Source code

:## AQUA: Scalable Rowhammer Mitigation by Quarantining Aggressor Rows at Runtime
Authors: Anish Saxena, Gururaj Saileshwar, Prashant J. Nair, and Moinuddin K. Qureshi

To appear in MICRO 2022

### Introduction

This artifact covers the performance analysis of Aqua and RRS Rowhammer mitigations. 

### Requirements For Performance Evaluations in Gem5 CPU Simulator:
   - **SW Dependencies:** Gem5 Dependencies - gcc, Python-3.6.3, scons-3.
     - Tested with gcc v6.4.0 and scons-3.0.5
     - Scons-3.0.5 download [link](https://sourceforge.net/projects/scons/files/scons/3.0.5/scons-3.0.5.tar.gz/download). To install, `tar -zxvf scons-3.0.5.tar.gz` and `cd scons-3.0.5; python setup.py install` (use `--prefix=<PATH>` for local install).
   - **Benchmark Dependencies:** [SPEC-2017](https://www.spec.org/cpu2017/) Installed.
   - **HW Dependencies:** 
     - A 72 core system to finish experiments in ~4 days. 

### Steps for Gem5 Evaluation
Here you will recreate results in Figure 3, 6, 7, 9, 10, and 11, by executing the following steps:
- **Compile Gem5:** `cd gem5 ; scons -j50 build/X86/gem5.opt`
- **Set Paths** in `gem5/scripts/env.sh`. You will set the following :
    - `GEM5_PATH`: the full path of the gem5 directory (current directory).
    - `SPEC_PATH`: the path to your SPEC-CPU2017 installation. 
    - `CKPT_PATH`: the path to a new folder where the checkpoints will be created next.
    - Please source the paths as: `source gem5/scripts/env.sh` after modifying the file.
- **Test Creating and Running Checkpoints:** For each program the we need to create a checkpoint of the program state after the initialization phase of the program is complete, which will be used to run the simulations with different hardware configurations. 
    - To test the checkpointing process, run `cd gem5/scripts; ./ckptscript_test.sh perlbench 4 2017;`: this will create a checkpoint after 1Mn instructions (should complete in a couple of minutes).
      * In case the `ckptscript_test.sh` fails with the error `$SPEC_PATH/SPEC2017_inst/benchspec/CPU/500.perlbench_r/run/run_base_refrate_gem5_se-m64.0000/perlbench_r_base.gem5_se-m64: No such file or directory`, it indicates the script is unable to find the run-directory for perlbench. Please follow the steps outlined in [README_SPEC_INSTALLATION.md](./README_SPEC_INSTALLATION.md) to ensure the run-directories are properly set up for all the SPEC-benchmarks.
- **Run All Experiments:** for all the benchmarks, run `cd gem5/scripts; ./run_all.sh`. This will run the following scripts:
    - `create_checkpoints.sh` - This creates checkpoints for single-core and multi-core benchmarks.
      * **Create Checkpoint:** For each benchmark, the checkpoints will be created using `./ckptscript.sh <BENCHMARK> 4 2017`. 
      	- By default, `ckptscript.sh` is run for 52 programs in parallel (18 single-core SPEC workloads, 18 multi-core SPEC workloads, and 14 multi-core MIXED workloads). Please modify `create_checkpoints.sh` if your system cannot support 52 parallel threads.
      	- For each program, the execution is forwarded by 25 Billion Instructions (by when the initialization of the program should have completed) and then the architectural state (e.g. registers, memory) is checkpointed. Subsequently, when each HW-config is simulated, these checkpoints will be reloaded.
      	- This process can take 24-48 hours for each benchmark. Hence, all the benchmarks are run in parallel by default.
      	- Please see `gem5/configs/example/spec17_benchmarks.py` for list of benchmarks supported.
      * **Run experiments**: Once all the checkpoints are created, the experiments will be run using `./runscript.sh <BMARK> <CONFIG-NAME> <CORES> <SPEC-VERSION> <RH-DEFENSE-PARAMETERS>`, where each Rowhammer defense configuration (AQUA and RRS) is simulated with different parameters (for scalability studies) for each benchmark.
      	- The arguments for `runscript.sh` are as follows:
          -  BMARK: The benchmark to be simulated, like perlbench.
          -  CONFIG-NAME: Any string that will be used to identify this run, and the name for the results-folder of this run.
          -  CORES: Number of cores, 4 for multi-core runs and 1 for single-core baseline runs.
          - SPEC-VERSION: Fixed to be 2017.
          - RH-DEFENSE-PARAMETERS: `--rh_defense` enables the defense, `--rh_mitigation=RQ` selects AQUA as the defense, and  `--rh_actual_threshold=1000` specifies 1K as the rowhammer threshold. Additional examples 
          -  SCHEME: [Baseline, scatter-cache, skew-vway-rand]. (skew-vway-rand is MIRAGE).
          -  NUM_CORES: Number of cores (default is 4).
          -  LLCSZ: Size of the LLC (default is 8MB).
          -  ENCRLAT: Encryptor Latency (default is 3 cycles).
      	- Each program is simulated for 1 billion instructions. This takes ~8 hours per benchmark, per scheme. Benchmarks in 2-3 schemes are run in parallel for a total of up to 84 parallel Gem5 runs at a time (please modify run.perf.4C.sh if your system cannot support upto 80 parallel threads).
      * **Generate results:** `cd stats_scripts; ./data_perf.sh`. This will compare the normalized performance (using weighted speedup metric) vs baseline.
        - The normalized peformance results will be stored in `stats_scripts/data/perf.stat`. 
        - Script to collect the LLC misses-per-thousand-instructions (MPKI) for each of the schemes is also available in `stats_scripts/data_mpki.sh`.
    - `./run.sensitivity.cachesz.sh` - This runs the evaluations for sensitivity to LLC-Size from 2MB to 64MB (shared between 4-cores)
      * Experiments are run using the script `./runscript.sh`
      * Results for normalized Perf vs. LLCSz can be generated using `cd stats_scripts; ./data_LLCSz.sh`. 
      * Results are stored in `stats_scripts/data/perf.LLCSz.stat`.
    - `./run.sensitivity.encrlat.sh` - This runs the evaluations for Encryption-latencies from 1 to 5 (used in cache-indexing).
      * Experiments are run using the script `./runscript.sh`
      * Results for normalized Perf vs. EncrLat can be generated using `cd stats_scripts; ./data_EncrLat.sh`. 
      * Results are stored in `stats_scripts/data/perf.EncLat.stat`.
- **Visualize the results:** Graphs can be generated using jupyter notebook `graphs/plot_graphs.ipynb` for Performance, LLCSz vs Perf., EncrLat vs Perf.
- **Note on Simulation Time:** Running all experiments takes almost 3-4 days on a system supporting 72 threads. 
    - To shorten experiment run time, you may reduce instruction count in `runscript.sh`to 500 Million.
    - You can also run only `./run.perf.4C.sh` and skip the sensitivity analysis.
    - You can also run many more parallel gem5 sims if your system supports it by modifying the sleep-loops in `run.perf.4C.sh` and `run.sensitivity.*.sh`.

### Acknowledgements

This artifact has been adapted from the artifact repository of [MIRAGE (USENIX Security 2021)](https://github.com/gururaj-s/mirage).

===

Problem requirements: Among the entries above, find the line with "- Script to" and the line with "- **Note on"; give again exactly these two lines and all lines between them.

Task answer:
        - Script to collect the LLC misses-per-thousand-instructions (MPKI) for each of the schemes is also available in `stats_scripts/data_mpki.sh`.
    - `./run.sensitivity.cachesz.sh` - This runs the evaluations for sensitivity to LLC-Size from 2MB to 64MB (shared between 4-cores)
      * Experiments are run using the script `./runscript.sh`
      * Results for normalized Perf vs. LLCSz can be generated using `cd stats_scripts; ./data_LLCSz.sh`. 
      * Results are stored in `stats_scripts/data/perf.LLCSz.stat`.
    - `./run.sensitivity.encrlat.sh` - This runs the evaluations for Encryption-latencies from 1 to 5 (used in cache-indexing).
      * Experiments are run using the script `./runscript.sh`
      * Results for normalized Perf vs. EncrLat can be generated using `cd stats_scripts; ./data_EncrLat.sh`. 
      * Results are stored in `stats_scripts/data/perf.EncLat.stat`.
- **Visualize the results:** Graphs can be generated using jupyter notebook `graphs/plot_graphs.ipynb` for Performance, LLCSz vs Perf., EncrLat vs Perf.
- **Note on Simulation Time:** Running all experiments takes almost 3-4 days on a system supporting 72 threads. 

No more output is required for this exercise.